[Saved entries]

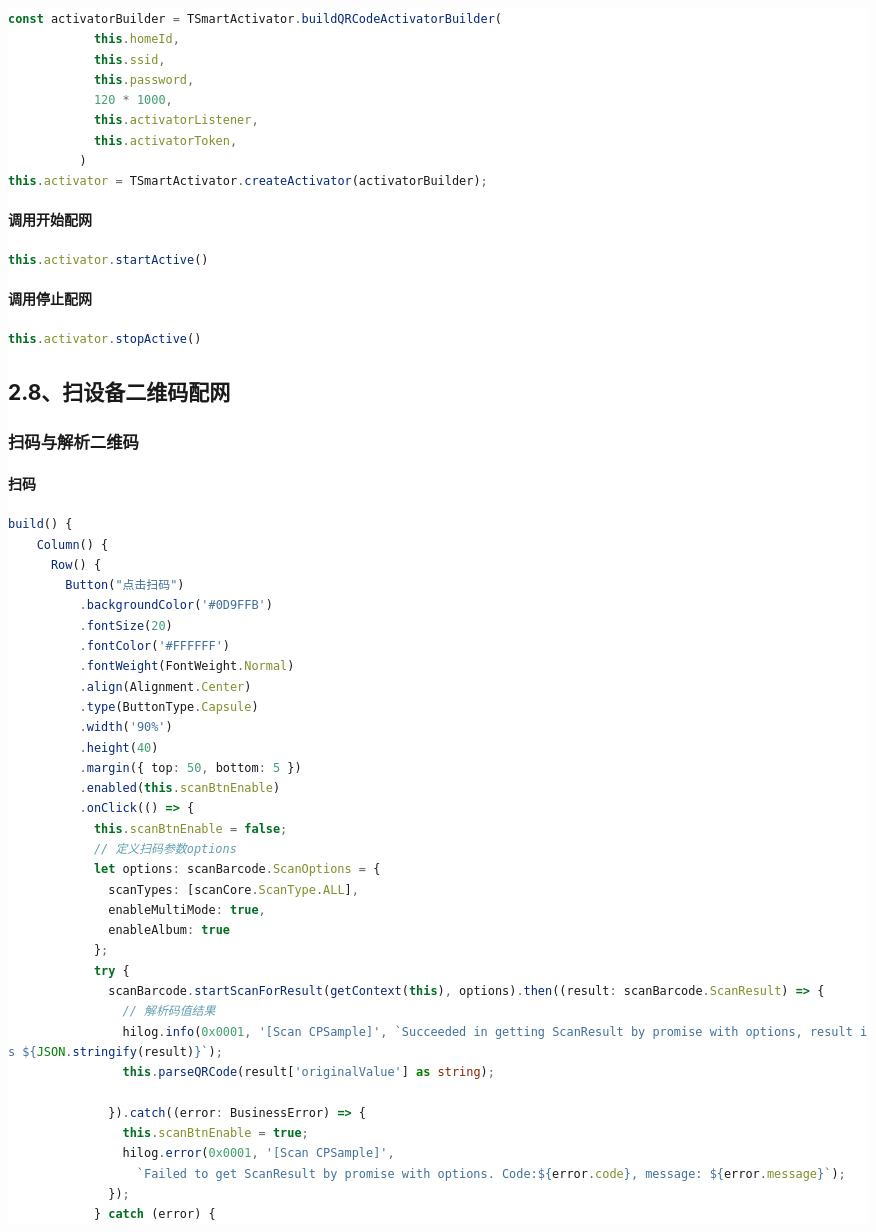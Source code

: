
 ```typescript
const activatorBuilder = TSmartActivator.buildQRCodeActivatorBuilder(
            this.homeId,
            this.ssid,
            this.password,
            120 * 1000,
            this.activatorListener,
            this.activatorToken,
          )
this.activator = TSmartActivator.createActivator(activatorBuilder);
```

#### 调用开始配网
```typescript
this.activator.startActive()
```

#### 调用停止配网
```typescript
this.activator.stopActive()
```

## 2.8、扫设备二维码配网
### 扫码与解析二维码
#### 扫码
```typescript
build() {
    Column() {
      Row() {
        Button("点击扫码")
          .backgroundColor('#0D9FFB')
          .fontSize(20)
          .fontColor('#FFFFFF')
          .fontWeight(FontWeight.Normal)
          .align(Alignment.Center)
          .type(ButtonType.Capsule)
          .width('90%')
          .height(40)
          .margin({ top: 50, bottom: 5 })
          .enabled(this.scanBtnEnable)
          .onClick(() => {
            this.scanBtnEnable = false;
            // 定义扫码参数options
            let options: scanBarcode.ScanOptions = {
              scanTypes: [scanCore.ScanType.ALL],
              enableMultiMode: true,
              enableAlbum: true
            };
            try {
              scanBarcode.startScanForResult(getContext(this), options).then((result: scanBarcode.ScanResult) => {
                // 解析码值结果
                hilog.info(0x0001, '[Scan CPSample]', `Succeeded in getting ScanResult by promise with options, result is ${JSON.stringify(result)}`);
                this.parseQRCode(result['originalValue'] as string);

              }).catch((error: BusinessError) => {
                this.scanBtnEnable = true;
                hilog.error(0x0001, '[Scan CPSample]',
                  `Failed to get ScanResult by promise with options. Code:${error.code}, message: ${error.message}`);
              });
            } catch (error) {
```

Your task: Please copy out each line of the data in which the word "scanBtnEnable" occurs.

Solution to this task:
          .enabled(this.scanBtnEnable)
            this.scanBtnEnable = false;
                this.scanBtnEnable = true;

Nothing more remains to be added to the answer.